“My God, My God, why have you forsaken Me?” (Matthew 27:46).
These words of Jesus are directly quoting the first verse of Psalm 22 which prophesies of the crucifixion of the Messiah. While I have understood that Jesus was identifying Himself with the prophecy, I have never understood how the Father could forsake the Son in any circumstances, given that He was an inseparable part of the indivisible Godhead.
But now I have realised that it was not the Son of God who was forsaken, but the Son of man. This was the one of whom John said; “Behold the Lamb of God” (John 1:29) and from that moment we see Jesus moving forward resolutely to His destiny.
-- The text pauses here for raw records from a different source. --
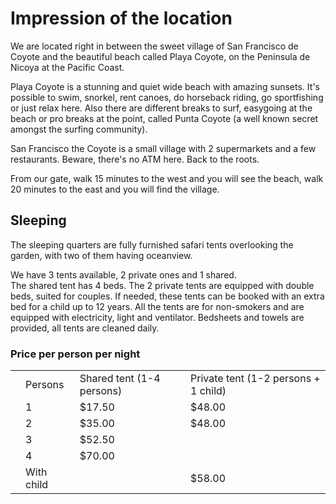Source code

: # Impression of the location

We are located right in between the sweet village of San Francisco de Coyote and the beautiful beach called Playa Coyote, on the Peninsula de Nicoya at the Pacific Coast. 

Playa Coyote is a stunning and quiet wide beach with amazing sunsets. It's possible to swim, snorkel, rent canoes, do horseback riding, go sportfishing or just relax here. Also there are different breaks to surf, easygoing at the beach or pro breaks at the point, called Punta Coyote (a well known secret amongst the surfing community).

San Francisco the Coyote is a small village with 2 supermarkets and a few restaurants. Beware, there's no ATM here. Back to the roots.

From our gate, walk 15 minutes to the west and you will see the beach, walk 20 minutes to the east and you will find the village.

## Sleeping

The sleeping quarters are fully furnished safari tents overlooking the garden, with two of them having oceanview.

We have 3 tents available, 2 private ones and 1 shared.  
The shared tent has 4 beds. The 2 private tents are equipped with double beds, suited for couples. If needed, these tents can be booked with an extra bed for a child up to 12 years. All the tents are for non-smokers and are equipped with electricity, light and ventilator. Bedsheets and towels are provided, all tents are cleaned daily. 

### Price per person per night  

|||||
|---|---|---|---|
||Persons              |Shared tent (1-4 persons)|Private tent (1-2 persons + 1 child)|
|| 1  |$17.50|$48.00|
|| 2  |$35.00|$48.00|
|| 3  |$52.50|   |
|| 4  |$70.00|   |
||With child   |   |$58.00|
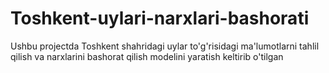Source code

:# Toshkent-uylari-narxlari-bashorati
Ushbu projectda Toshkent shahridagi uylar to'g'risidagi ma'lumotlarni tahlil qilish va narxlarini bashorat qilish modelini yaratish keltirib o'tilgan
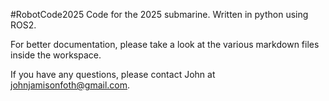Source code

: #RobotCode2025
Code for the 2025 submarine. Written in python using ROS2.

For better documentation, please take a look at the various markdown files inside the workspace.

If you have any questions, please contact John at johnjamisonfoth@gmail.com.

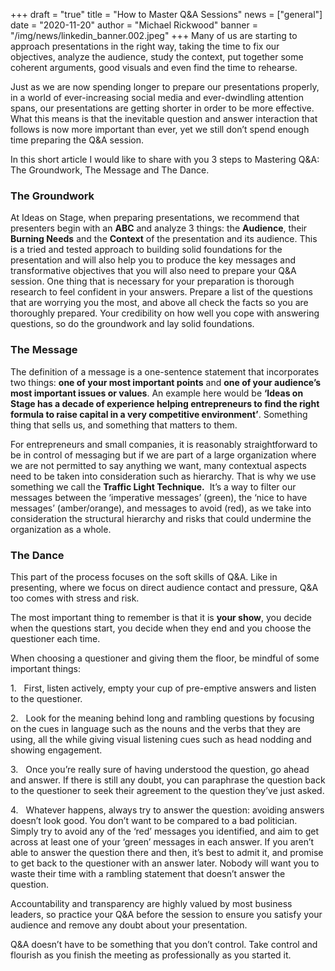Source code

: +++
draft = "true"
title = "How to Master Q&A Sessions"
news = ["general"]
date = "2020-11-20"
author = "Michael Rickwood"
banner = "/img/news/linkedin_banner.002.jpeg"
+++
Many of us are starting to approach presentations in the right way, taking the time to fix our objectives, analyze the audience, study the context, put together some coherent arguments, good visuals and even find the time to rehearse.

Just as we are now spending longer to prepare our presentations properly, in a world of ever-increasing social media and ever-dwindling attention spans, our presentations are getting shorter in order to be more effective. What this means is that the inevitable question and answer interaction that follows is now more important than ever, yet we still don’t spend enough time preparing the Q&A session.

In this short article I would like to share with you 3 steps to Mastering Q&A: The Groundwork, The Message and The Dance.

### **The Groundwork**

At Ideas on Stage, when preparing presentations, we recommend that presenters begin with an **ABC** and analyze 3 things: the **Audience**, their **Burning Needs** and the **Context** of the presentation and its audience. This is a tried and tested approach to building solid foundations for the presentation and will also help you to produce the key messages and transformative objectives that you will also need to prepare your Q&A session. One thing that is necessary for your preparation is thorough research to feel confident in your answers. Prepare a list of the questions that are worrying you the most, and above all check the facts so you are thoroughly prepared. Your credibility on how well you cope with answering questions, so do the groundwork and lay solid foundations.

### **The Message**

The definition of a message is a one-sentence statement that incorporates two things: **one of your most important points** and **one of your audience’s most important issues or values**. An example here would be **‘Ideas on Stage has a decade of experience helping entrepreneurs to find the right formula to raise capital in a very competitive environment’**. Something thing that sells us, and something that matters to them.

For entrepreneurs and small companies, it is reasonably straightforward to be in control of messaging but if we are part of a large organization where we are not permitted to say anything we want, many contextual aspects need to be taken into consideration such as hierarchy. That is why we use something we call the **Traffic Light Technique.**  It’s a way to filter our messages between the ‘imperative messages’ (green), the ‘nice to have messages’ (amber/orange), and messages to avoid (red), as we take into consideration the structural hierarchy and risks that could undermine the organization as a whole.

### **The Dance**

This part of the process focuses on the soft skills of Q&A. Like in presenting, where we focus on direct audience contact and pressure, Q&A too comes with stress and risk.

The most important thing to remember is that it is **your show**, you decide when the questions start, you decide when they end and you choose the questioner each time.

When choosing a questioner and giving them the floor, be mindful of some important things:

1.   <!--\[endif]-->First, listen actively, empty your cup of pre-emptive answers and listen to the questioner.

2.   <!--\[endif]-->Look for the meaning behind long and rambling questions by focusing on the cues in language such as the nouns and the verbs that they are using, all the while giving visual listening cues such as head nodding and showing engagement.

3.   <!--\[endif]-->Once you’re really sure of having understood the question, go ahead and answer. If there is still any doubt, you can paraphrase the question back to the questioner to seek their agreement to the question they’ve just asked.

4.   <!--\[endif]-->Whatever happens, always try to answer the question: avoiding answers doesn’t look good. You don’t want to be compared to a bad politician. Simply try to avoid any of the ‘red’ messages you identified, and aim to get across at least one of your ‘green’ messages in each answer. If you aren’t able to answer the question there and then, it’s best to admit it, and promise to get back to the questioner with an answer later. Nobody will want you to waste their time with a rambling statement that doesn’t answer the question.

Accountability and transparency are highly valued by most business leaders, so practice your Q&A before the session to ensure you satisfy your audience and remove any doubt about your presentation.

Q&A doesn’t have to be something that you don’t control. Take control and flourish as you finish the meeting as professionally as you started it.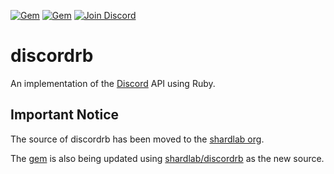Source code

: [![Gem](https://img.shields.io/gem/v/discordrb.svg)](https://rubygems.org/gems/discordrb)
[![Gem](https://img.shields.io/gem/dt/discordrb.svg)](https://rubygems.org/gems/discordrb)
[![Join Discord](https://img.shields.io/badge/discord-join-7289DA.svg)](https://discord.gg/cyK3Hjm)
# discordrb

An implementation of the [Discord](https://discordapp.com/) API using Ruby.

## Important Notice

The source of discordrb has been moved to the [shardlab org](https://github.com/shardlab/discordrb).

The [gem](https://rubygems.org/gems/discordrb) is also being updated using [shardlab/discordrb](https://github.com/shardlab/discordrb) as the new source.
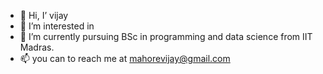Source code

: - 👋 Hi, I’ vijay
- 👀 I’m interested in 
- 🌱 I’m currently pursuing BSc in programming and data science from IIT Madras.
- 📫 you can to reach me at mahorevijay@gmail.com

<!---
mahorevijay/mahorevijay is a ✨ special ✨ repository because its `README.md` (this file) appears on your GitHub profile.
You can click the Preview link to take a look at your changes.
--->
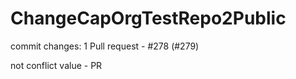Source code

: # ChangeCapOrgTestRepo2Public

commit changes: 1
Pull request - #278 (#279)

not conflict value - PR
God couldn’t redeem the human race from outside that race; the fall of the race was ushered in by the first Adam and the redemption by the second Adam; it had to be undertaken by a man, not God. That is why Jesus laid aside His majesty, to show other men how they might lay aside their natural man and live, instead, in faithfulness to God and His Word.
Paul urged the Philippians to have the same mind in them as Christ; “who being and continuing in the nature of God, did not consider to be the same as God something to hold onto, but deprived Himself of power, taking on the nature of a servant, being born like a man and, in outward form, appearing as a man. He humbled Himself, becoming obedient up to the point of death, and the death of a cross” (Philippians 2:6-8).
So the crucifixion of Jesus was the sacrifice of the innocent for the sins of the guilty, just as the thousands of innocent pure lambs without spot before Him which had been sacrificed every Passover to propitiate God’s wrath at the rebellion of man.